Ключи счастья. Алексей Толстой и литературный Петербург - [137]
За столом завязывается спор на вечную тему «мы и они». Любовь Васильевна в одиночестве озвучивает прозападную позицию, остальные присутствующие остаются при традиционном славянофильстве:
[5.III.1932]. М. А. Бонч-Бруевич принес показать чудесные коробки из Палеха[299], у него их штук 10–12. Очаровательные. «Вот в вашей Европе есть что-нибудь подобное?» — «Конечно есть». — «Нет, там ничего нет, кроме гниения. Только у нас идейное устремление, только у нас литературное творчество».
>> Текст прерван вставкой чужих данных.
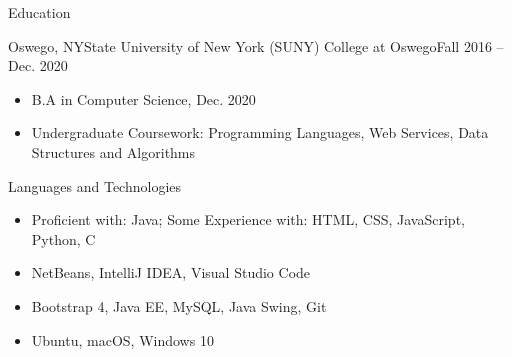 \documentclass[]{johnsoncv}
\begin{document}
	\makeheader
	
	
	\begin{cvsection}{Education}
		\begin{cvsubsection}{Oswego, NY}{State University of New York (SUNY) College at Oswego}{Fall 2016 – Dec. 2020}
			\begin{itemize}
				\item B.A in Computer Science, Dec. 2020
				\item Undergraduate Coursework: Programming Languages, Web Services, Data Structures and Algorithms
			\end{itemize}
		\end{cvsubsection}
	\end{cvsection}

	\begin{cvsection}{Languages and Technologies}
		\begin{cvsubsection}{}{}{}	
			\begin{itemize}
				\item Proficient with: Java; Some Experience with: HTML, CSS, JavaScript, Python, C
				\item NetBeans, IntelliJ IDEA, Visual Studio Code
				\item Bootstrap 4, Java EE, MySQL, Java Swing, Git
				\item Ubuntu, macOS, Windows 10
			\end{itemize}
		\end{cvsubsection}
	\end{cvsection}

\end{document}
Я: «Простите, литература не выше европейской». Толстой: «Где их Флоберы, Бальзаки?» Я: «А где наши Львы Толстые или Достоевские?» — «Все это впереди» (Там же: 115).
Наконец Толстой решает ехать и отправляется в марте — апреле 1932 года в Италию, по приглашению Горького, который пока еще остается в Сорренто, но уже подготавливает возвращение, с 1927 года регулярно подолгу навещая Россию. Это был первый выезд Толстого за границу после девятилетнего перерыва. Маршрут его лежал через Берлин, где он должен был встретиться с издателями и уладить проблемы заграничных гонораров, оттуда в Рим и далее в Неаполь.
В Сорренто Толстой познакомился с Надеждой Алексеевной Пешковой (по прозвищу Тимоша), женою сына Горького, инфантильного Максима Пешкова. Именно она показывала ему Италию. Вместе с молодежью виллы Иль Сорита, где жил Горький и его близкие, Толстой ездил по окрестностям Неаполя, посещал окрестные достопримечательности, деревни, таверны, катался на лодках и т. д. В результате своих итальянских каникул пятидесятилетний, обрюзгший, удрученный флюсом А.Н. влюбился в юную Тимошу.
В Сорренто
В следующем, 1933 году Горький с семьей окончательно переехал в СССР. Возвращение Горького изменило всю жизнь Толстого. Отныне фокусом всех его интересов становится дом Горького в подмосковном поместье Горки. Кажется, свободный, приближенный к власти, молодой и военизированный стиль жизни, принятый в доме у Горького, бросается ему в голову. Это стиль не столько Горького, сколько его окружения, чекистско-номенклатурного общества, собиравшегося в Горках. По сравнению с концом 20-х Толстой резко изменился, и Шапорина остро воспринимает разницу:
[8.XI.1933]. Толстой последнее время одержим правительственным восторгом. Через два слова в третье — ГПУ, Ягода, Запорожец и т. д. Ягода мне говорит… Я говорю Ягоде… А еще прошлой осенью Алексей Николаевич ругал Горького: там бывать невозможно, везде ГПУ. Ягода был мерзавцем, которого надо сместить.<…> Еще три года назад у Толстых во всех комнатах висели образа, ходили в церковь, а теперь же: да здравствует марксизм (Шапорина-1: 143–144).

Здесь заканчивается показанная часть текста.